TRANSCRIPTS_FILE = RAW_DIR / "transcripts.json"
NEW_TRANSCRIPTS_FILE = RAW_DIR / "new_transcripts.json"
COMMENTS_FILE = RAW_DIR / "youtube_comments.json"

print(f"Project root: {PROJECT_ROOT}")
print(f"Raw data dir: {RAW_DIR}")
print(f"Processed dir: {PROCESSED_DIR}")

## 01_Get_URLS

- Initializes the YouTube Data API v3 client using a hardcoded API key
- Defines 15 search keywords related to electrical construction topics
- For each keyword, searches YouTube videos (up to 500 per keyword) and filters results where the title contains "electrical" or "construction"
- Collects video titles and URLs, respecting API rate limits with 1-second delays between requests
- Stops early if approaching the daily quota limit (9,900 videos)
- Removes duplicate videos from the collected results
- Writes all unique video titles and URLs to a CSV file

## Configuration / Setup
- **`API_KEY`**: Hardcoded YouTube Data API v3 key (`AIzaSyDCAB67SEgb4qUryc2mWKJEsOVmLpKscUg`)
- **`API_SERVICE_NAME`**: `'youtube'`
- **`API_VERSION`**: `'v3'`
- **`keywords`**: List of 15 electrical construction search terms
- **`max_results`**: 500 videos per keyword
- **`VIDEO_URLS_CSV`**: Output path (`data/raw/electrical_construction_videos_max.csv`)

## Inputs
- **YouTube Data API v3**: Used to search for videos matching each keyword
- No input files are read

## Outputs
- **`data/raw/electrical_construction_videos_max.csv`**: CSV file containing two columns (`Title`, `URL`) with all unique videos found across all keywords

## Notes / Assumptions
- Assumes the API key has sufficient quota to handle up to ~7,500 video searches (15 keywords × 500 videos)
- Filters videos by checking if "electrical" or "construction" appears in the title (case-insensitive)
- Uses `VIDEO_URLS_CSV` variable defined in CELL INDEX 1
- Requires `googleapiclient` library installed
- API quota limit is assumed to be around 10,000 units per day (stops at 9,900 videos as safety buffer)

In [None]:
import csv
from googleapiclient.discovery import build
from googleapiclient.errors import HttpError
import time

# Replace with your API key
API_KEY = 'AIzaSyDCAB67SEgb4qUryc2mWKJEsOVmLpKscUg'
API_SERVICE_NAME = 'youtube'
API_VERSION = 'v3'

# Initialize the YouTube API client
youtube = build(API_SERVICE_NAME, API_VERSION, developerKey=API_KEY)

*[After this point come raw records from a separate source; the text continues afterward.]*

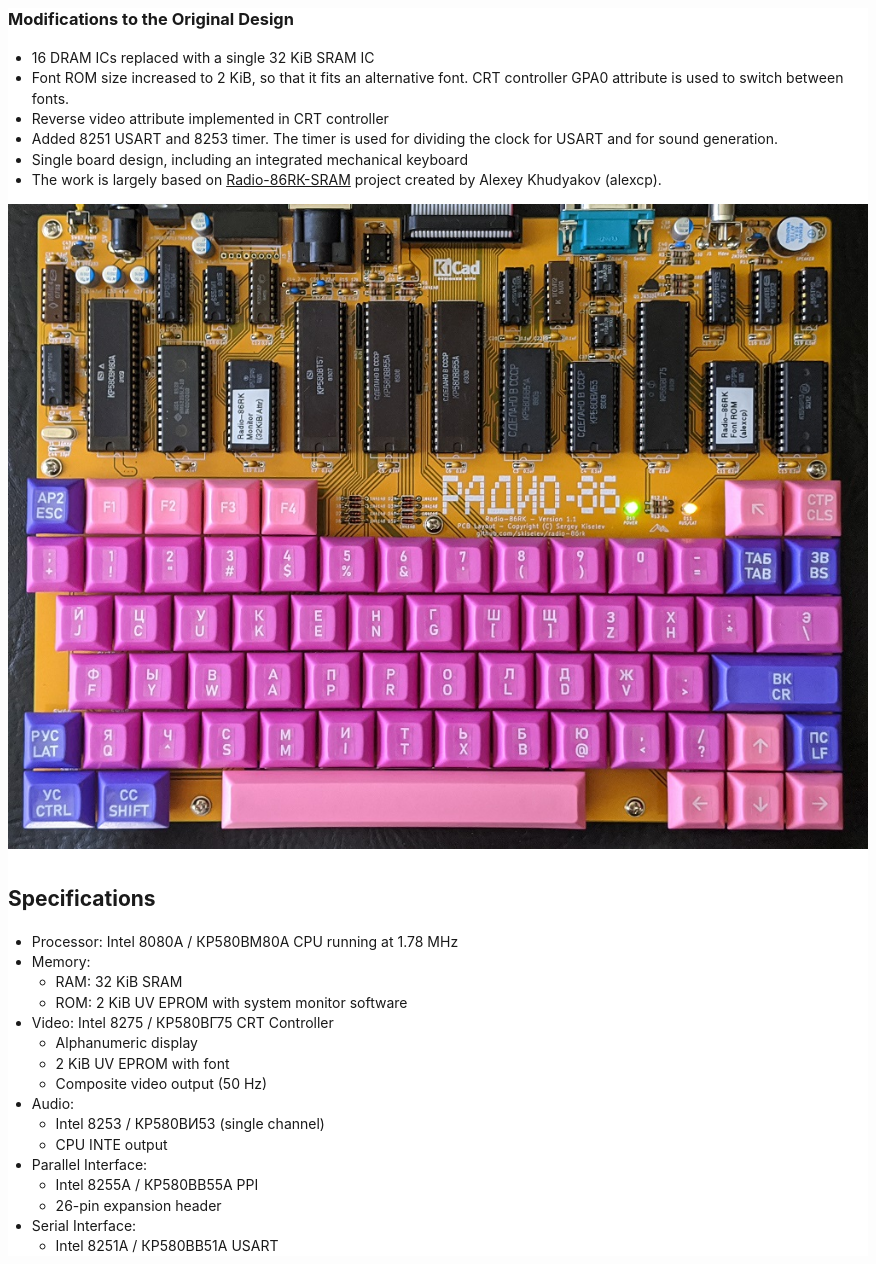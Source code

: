 ### Modifications to the Original Design
 * 16 DRAM ICs replaced with a single 32 KiB SRAM IC
 * Font ROM size increased to 2 KiB, so that it fits an alternative font. CRT controller GPA0 attribute is used to switch between fonts.
 * Reverse video attribute implemented in CRT controller
 * Added 8251 USART and 8253 timer. The timer is used for dividing the clock for USART and for sound generation.
 * Single board design, including an integrated mechanical keyboard
 * The work is largely based on [Radio-86RК-SRAM](http://radio86rk.pbworks.com/w/page/58467718/Radio-86R%D0%9A-SRAM) project created by Alexey Khudyakov (alexcp).

![Radio-86RK](images/Radio-86PK-1.1-With_Keyboard.jpg)

## Specifications
* Processor: Intel 8080A / КР580ВМ80А CPU running at 1.78 MHz
* Memory:
  * RAM: 32 KiB SRAM
  * ROM: 2 KiB UV EPROM with system monitor software
* Video: Intel 8275 / КР580ВГ75 CRT Controller
  * Alphanumeric display
  * 2 KiB UV EPROM with font
  * Composite video output (50 Hz)
* Audio:
  * Intel 8253 / КР580ВИ53 (single channel)
  * CPU INTE output
* Parallel Interface:
  * Intel 8255А / КР580ВВ55А PPI
  * 26-pin expansion header
* Serial Interface:
  * Intel 8251А / КР580ВВ51А USART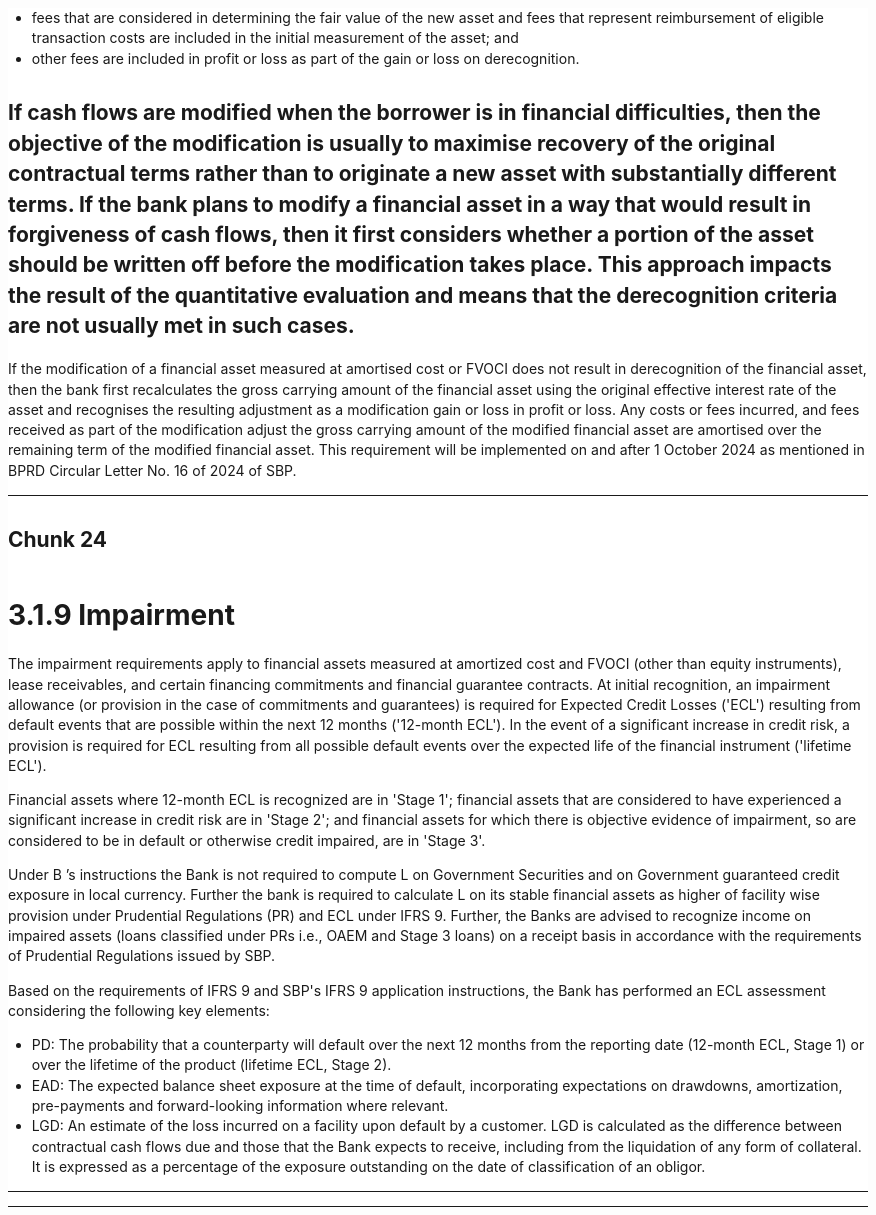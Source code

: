 - fees that are considered in determining the fair value of the new asset and fees that represent reimbursement of eligible transaction costs are included in the initial measurement of the asset; and
- other fees are included in profit or loss as part of the gain or loss on derecognition.

If cash flows are modified when the borrower is in financial difficulties, then the objective of the modification is usually to maximise recovery of the original contractual terms rather than to originate a new asset with substantially different terms. If the bank plans to modify a financial asset in a way that would result in forgiveness of cash flows, then it first considers whether a portion of the asset should be written off before the modification takes place. This approach impacts the result of the quantitative evaluation and means that the derecognition criteria are not usually met in such cases.
---
If the modification of a financial asset measured at amortised cost or FVOCI does not result in derecognition of the financial asset, then the bank first recalculates the gross carrying amount of the financial asset using the original effective interest rate of the asset and recognises the resulting adjustment as a modification gain or loss in profit or loss. Any costs or fees incurred, and fees received as part of the modification adjust the gross carrying amount of the modified financial asset are amortised over the remaining term of the modified financial asset. This requirement will be implemented on and after 1 October 2024 as mentioned in BPRD Circular Letter No. 16 of 2024 of SBP.

---

## Chunk 24

# 3.1.9 Impairment

The impairment requirements apply to financial assets measured at amortized cost and FVOCI (other than equity instruments), lease receivables, and certain financing commitments and financial guarantee contracts. At initial recognition, an impairment allowance (or provision in the case of commitments and guarantees) is required for Expected Credit Losses ('ECL') resulting from default events that are possible within the next 12 months ('12-month ECL'). In the event of a significant increase in credit risk, a provision is required for ECL resulting from all possible default events over the expected life of the financial instrument ('lifetime ECL').

Financial assets where 12-month ECL is recognized are in 'Stage 1'; financial assets that are considered to have experienced a significant increase in credit risk are in 'Stage 2'; and financial assets for which there is objective evidence of impairment, so are considered to be in default or otherwise credit impaired, are in 'Stage 3'.

Under B ʼs instructions the Bank is not required to compute L on Government Securities and on Government guaranteed credit exposure in local currency. Further the bank is required to calculate L on its stable financial assets as higher of facility wise provision under Prudential Regulations (PR) and ECL under IFRS 9. Further, the Banks are advised to recognize income on impaired assets (loans classified under PRs i.e., OAEM and Stage 3 loans) on a receipt basis in accordance with the requirements of Prudential Regulations issued by SBP.

Based on the requirements of IFRS 9 and SBP's IFRS 9 application instructions, the Bank has performed an ECL assessment considering the following key elements:

- PD: The probability that a counterparty will default over the next 12 months from the reporting date (12-month ECL, Stage 1) or over the lifetime of the product (lifetime ECL, Stage 2).
- EAD: The expected balance sheet exposure at the time of default, incorporating expectations on drawdowns, amortization, pre-payments and forward-looking information where relevant.
- LGD: An estimate of the loss incurred on a facility upon default by a customer. LGD is calculated as the difference between contractual cash flows due and those that the Bank expects to receive, including from the liquidation of any form of collateral. It is expressed as a percentage of the exposure outstanding on the date of classification of an obligor.
---

---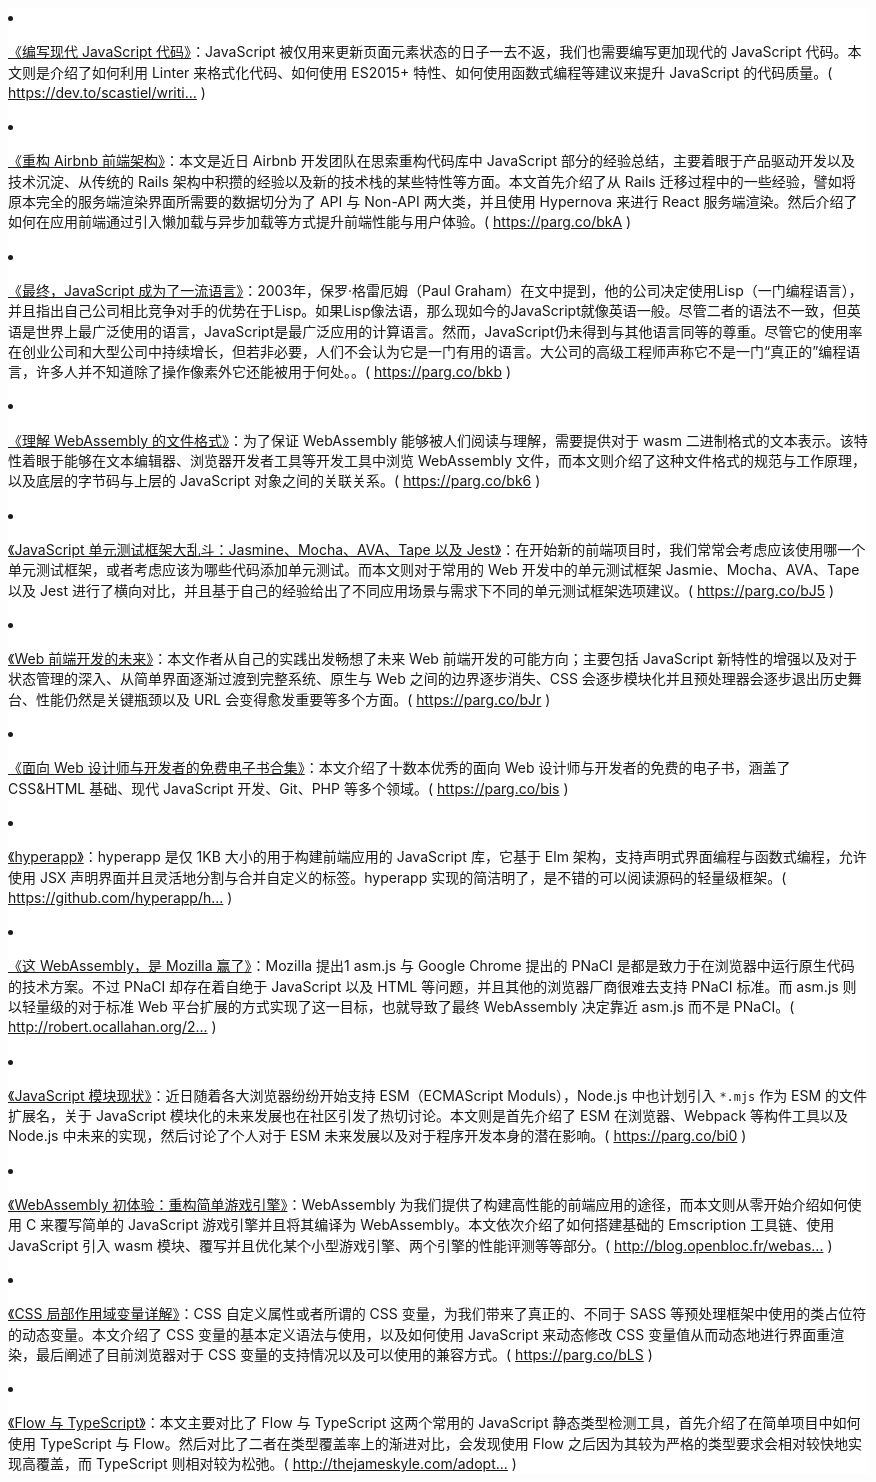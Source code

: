 <li><p><a href="https://dev.to/scastiel/writing-modern-javascript-code" rel="nofollow noreferrer" target="_blank">《编写现代 JavaScript 代码》</a>：JavaScript 被仅用来更新页面元素状态的日子一去不返，我们也需要编写更加现代的 JavaScript 代码。本文则是介绍了如何利用 Linter 来格式化代码、如何使用 ES2015+ 特性、如何使用函数式编程等建议来提升 JavaScript 的代码质量。( <a href="https://dev.to/scastiel/writing-modern-javascript-code" rel="nofollow noreferrer" target="_blank">https://dev.to/scastiel/writi...</a> )</p></li>
<li><p><a href="https://parg.co/bkA" rel="nofollow noreferrer" target="_blank">《重构 Airbnb 前端架构》</a>：本文是近日 Airbnb 开发团队在思索重构代码库中 JavaScript 部分的经验总结，主要着眼于产品驱动开发以及技术沉淀、从传统的 Rails 架构中积攒的经验以及新的技术栈的某些特性等方面。本文首先介绍了从 Rails 迁移过程中的一些经验，譬如将原本完全的服务端渲染界面所需要的数据切分为了 API 与 Non-API 两大类，并且使用 Hypernova 来进行 React 服务端渲染。然后介绍了如何在应用前端通过引入懒加载与异步加载等方式提升前端性能与用户体验。( <a href="https://parg.co/bkA" rel="nofollow noreferrer" target="_blank">https://parg.co/bkA</a> )</p></li>
<li><p><a href="http://www.infoq.com/cn/news/2017/05/JavaScript-become-language" rel="nofollow noreferrer" target="_blank">《最终，JavaScript 成为了一流语言》</a>：2003年，保罗·格雷厄姆（Paul Graham）在文中提到，他的公司决定使用Lisp（一门编程语言），并且指出自己公司相比竞争对手的优势在于Lisp。如果Lisp像法语，那么现如今的JavaScript就像英语一般。尽管二者的语法不一致，但英语是世界上最广泛使用的语言，JavaScript是最广泛应用的计算语言。然而，JavaScript仍未得到与其他语言同等的尊重。尽管它的使用率在创业公司和大型公司中持续增长，但若非必要，人们不会认为它是一门有用的语言。大公司的高级工程师声称它不是一门“真正的”编程语言，许多人并不知道除了操作像素外它还能被用于何处。。( <a href="https://parg.co/bkb" rel="nofollow noreferrer" target="_blank">https://parg.co/bkb</a> )</p></li>
<li><p><a href="https://parg.co/bk6" rel="nofollow noreferrer" target="_blank">《理解 WebAssembly 的文件格式》</a>：为了保证 WebAssembly 能够被人们阅读与理解，需要提供对于 wasm 二进制格式的文本表示。该特性着眼于能够在文本编辑器、浏览器开发者工具等开发工具中浏览 WebAssembly 文件，而本文则介绍了这种文件格式的规范与工作原理，以及底层的字节码与上层的 JavaScript 对象之间的关联关系。( <a href="https://parg.co/bk6" rel="nofollow noreferrer" target="_blank">https://parg.co/bk6</a> )</p></li>
<li><p><a href="https://parg.co/bJ5" rel="nofollow noreferrer" target="_blank">《JavaScript 单元测试框架大乱斗：Jasmine、Mocha、AVA、Tape 以及 Jest》</a>：在开始新的前端项目时，我们常常会考虑应该使用哪一个单元测试框架，或者考虑应该为哪些代码添加单元测试。而本文则对于常用的 Web 开发中的单元测试框架 Jasmie、Mocha、AVA、Tape 以及 Jest 进行了横向对比，并且基于自己的经验给出了不同应用场景与需求下不同的单元测试框架选项建议。( <a href="https://parg.co/bJ5" rel="nofollow noreferrer" target="_blank">https://parg.co/bJ5</a> )</p></li>
<li><p><a href="https://parg.co/bJr" rel="nofollow noreferrer" target="_blank">《Web 前端开发的未来》</a>：本文作者从自己的实践出发畅想了未来 Web 前端开发的可能方向；主要包括 JavaScript 新特性的增强以及对于状态管理的深入、从简单界面逐渐过渡到完整系统、原生与 Web 之间的边界逐步消失、CSS 会逐步模块化并且预处理器会逐步退出历史舞台、性能仍然是关键瓶颈以及 URL 会变得愈发重要等多个方面。( <a href="https://parg.co/bJr" rel="nofollow noreferrer" target="_blank">https://parg.co/bJr</a> )</p></li>
<li><p><a href="https://parg.co/bis" rel="nofollow noreferrer" target="_blank">《面向 Web 设计师与开发者的免费电子书合集》</a>：本文介绍了十数本优秀的面向 Web 设计师与开发者的免费的电子书，涵盖了 CSS&amp;HTML 基础、现代 JavaScript 开发、Git、PHP 等多个领域。( <a href="https://parg.co/bis" rel="nofollow noreferrer" target="_blank">https://parg.co/bis</a> )</p></li>
<li><p><a href="https://github.com/hyperapp/hyperapp" rel="nofollow noreferrer" target="_blank">《hyperapp》</a>：hyperapp 是仅 1KB 大小的用于构建前端应用的 JavaScript 库，它基于 Elm 架构，支持声明式界面编程与函数式编程，允许使用 JSX 声明界面并且灵活地分割与合并自定义的标签。hyperapp 实现的简洁明了，是不错的可以阅读源码的轻量级框架。( <a href="https://github.com/hyperapp/hyperapp" rel="nofollow noreferrer" target="_blank">https://github.com/hyperapp/h...</a> )</p></li>
<li><p><a href="http://robert.ocallahan.org/2017/06/webassembly-mozilla-won.html" rel="nofollow noreferrer" target="_blank">《这 WebAssembly，是 Mozilla 赢了》</a>：Mozilla 提出1 asm.js 与 Google Chrome 提出的 PNaCI 是都是致力于在浏览器中运行原生代码的技术方案。不过 PNaCI 却存在着自绝于 JavaScript 以及 HTML 等问题，并且其他的浏览器厂商很难去支持 PNaCI 标准。而 asm.js 则以轻量级的对于标准 Web 平台扩展的方式实现了这一目标，也就导致了最终 WebAssembly 决定靠近 asm.js 而不是 PNaCI。( <a href="http://robert.ocallahan.org/2017/06/webassembly-mozilla-won.html" rel="nofollow noreferrer" target="_blank">http://robert.ocallahan.org/2...</a> )</p></li>
<li><p><a href="https://parg.co/bi0" rel="nofollow noreferrer" target="_blank">《JavaScript 模块现状》</a>：近日随着各大浏览器纷纷开始支持 ESM（ECMAScript Moduls），Node.js 中也计划引入 <code>*.mjs</code> 作为 ESM 的文件扩展名，关于 JavaScript 模块化的未来发展也在社区引发了热切讨论。本文则是首先介绍了 ESM 在浏览器、Webpack 等构件工具以及 Node.js 中未来的实现，然后讨论了个人对于 ESM 未来发展以及对于程序开发本身的潜在影响。( <a href="https://parg.co/bi0" rel="nofollow noreferrer" target="_blank">https://parg.co/bi0</a> )</p></li>
<li><p><a href="http://blog.openbloc.fr/webassembly-first-steps/" rel="nofollow noreferrer" target="_blank">《WebAssembly 初体验：重构简单游戏引擎》</a>：WebAssembly 为我们提供了构建高性能的前端应用的途径，而本文则从零开始介绍如何使用 C 来覆写简单的 JavaScript 游戏引擎并且将其编译为 WebAssembly。本文依次介绍了如何搭建基础的 Emscription 工具链、使用 JavaScript 引入 wasm 模块、覆写并且优化某个小型游戏引擎、两个引擎的性能评测等等部分。( <a href="http://blog.openbloc.fr/webassembly-first-steps/" rel="nofollow noreferrer" target="_blank">http://blog.openbloc.fr/webas...</a> )</p></li>
<li><p><a href="https://parg.co/bLS" rel="nofollow noreferrer" target="_blank">《CSS 局部作用域变量详解》</a>：CSS 自定义属性或者所谓的 CSS 变量，为我们带来了真正的、不同于 SASS 等预处理框架中使用的类占位符的动态变量。本文介绍了 CSS 变量的基本定义语法与使用，以及如何使用 JavaScript 来动态修改 CSS 变量值从而动态地进行界面重渲染，最后阐述了目前浏览器对于 CSS 变量的支持情况以及可以使用的兼容方式。( <a href="https://parg.co/bLS" rel="nofollow noreferrer" target="_blank">https://parg.co/bLS</a> )</p></li>
<li><p><a href="http://thejameskyle.com/adopting-flow-and-typescript.html" rel="nofollow noreferrer" target="_blank">《Flow 与 TypeScript》</a>：本文主要对比了 Flow 与 TypeScript 这两个常用的 JavaScript 静态类型检测工具，首先介绍了在简单项目中如何使用 TypeScript 与 Flow。然后对比了二者在类型覆盖率上的渐进对比，会发现使用 Flow 之后因为其较为严格的类型要求会相对较快地实现高覆盖，而 TypeScript 则相对较为松弛。( <a href="http://thejameskyle.com/adopting-flow-and-typescript.html" rel="nofollow noreferrer" target="_blank">http://thejameskyle.com/adopt...</a> )</p></li>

# Define the search keywords
keywords = [
    "Electrical construction techniques",
    "Electrical wiring installation",
    "Commercial electrical construction",
    "Residential electrical construction",
    "Industrial electrical construction",
    "Electrical safety in construction",
    "Electrical code compliance",
    "Electrical system design",
    "Electrical troubleshooting in construction",
    "Electrical conduit installation",
    "Electrical panel installation",
    "Electrical grounding techniques",
    "Electrical load calculation",
    "Electrical blueprint reading",
    "Electrical construction tools and equipment"
]

def search_videos_by_keyword(keyword, max_results=500):
    videos = []
    next_page_token = None
    
    while len(videos) < max_results:
        try:
            request = youtube.search().list(
                q=keyword,
                part='snippet',
                type='video',
                maxResults=50,  # API maximum per request
                pageToken=next_page_token
            )
            response = request.execute()
            
            for item in response['items']:
                video_title = item['snippet']['title']
                if 'electrical' in video_title.lower() or 'construction' in video_title.lower():
                    video_url = f"https://www.youtube.com/watch?v={item['id']['videoId']}"
                    videos.append((video_title, video_url))
            
            next_page_token = response.get('nextPageToken')
            if not next_page_token or len(videos) >= max_results:
                break
            
            # Respect YouTube API rate limits
            time.sleep(1)
        
        except HttpError as e:
            print(f"An HTTP error {e.resp.status} occurred: {e.content}")
            break
    
    return videos[:max_results]

# Collect all video titles and URLs for each keyword
all_videos = []
for keyword in keywords:
    print(f"Searching for '{keyword}'...")
    videos = search_videos_by_keyword(keyword)
    all_videos.extend(videos)
    print(f"Found {len(videos)} videos for '{keyword}'")
    
    # Check if we're approaching the daily quota limit
    if len(all_videos) >= 9900:  # Leave some buffer for safety
        print("Approaching daily quota limit. Stopping search.")
        break

# Remove duplicates
all_videos = list(set(all_videos))

# Save the results to a CSV file (using portable path)
with open(VIDEO_URLS_CSV, 'w', newline='', encoding='utf-8') as csvfile:
    fieldnames = ['Title', 'URL']
    writer = csv.DictWriter(csvfile, fieldnames=fieldnames)
    writer.writeheader()
    for title, url in all_videos:
        writer.writerow({'Title': title, 'URL': url})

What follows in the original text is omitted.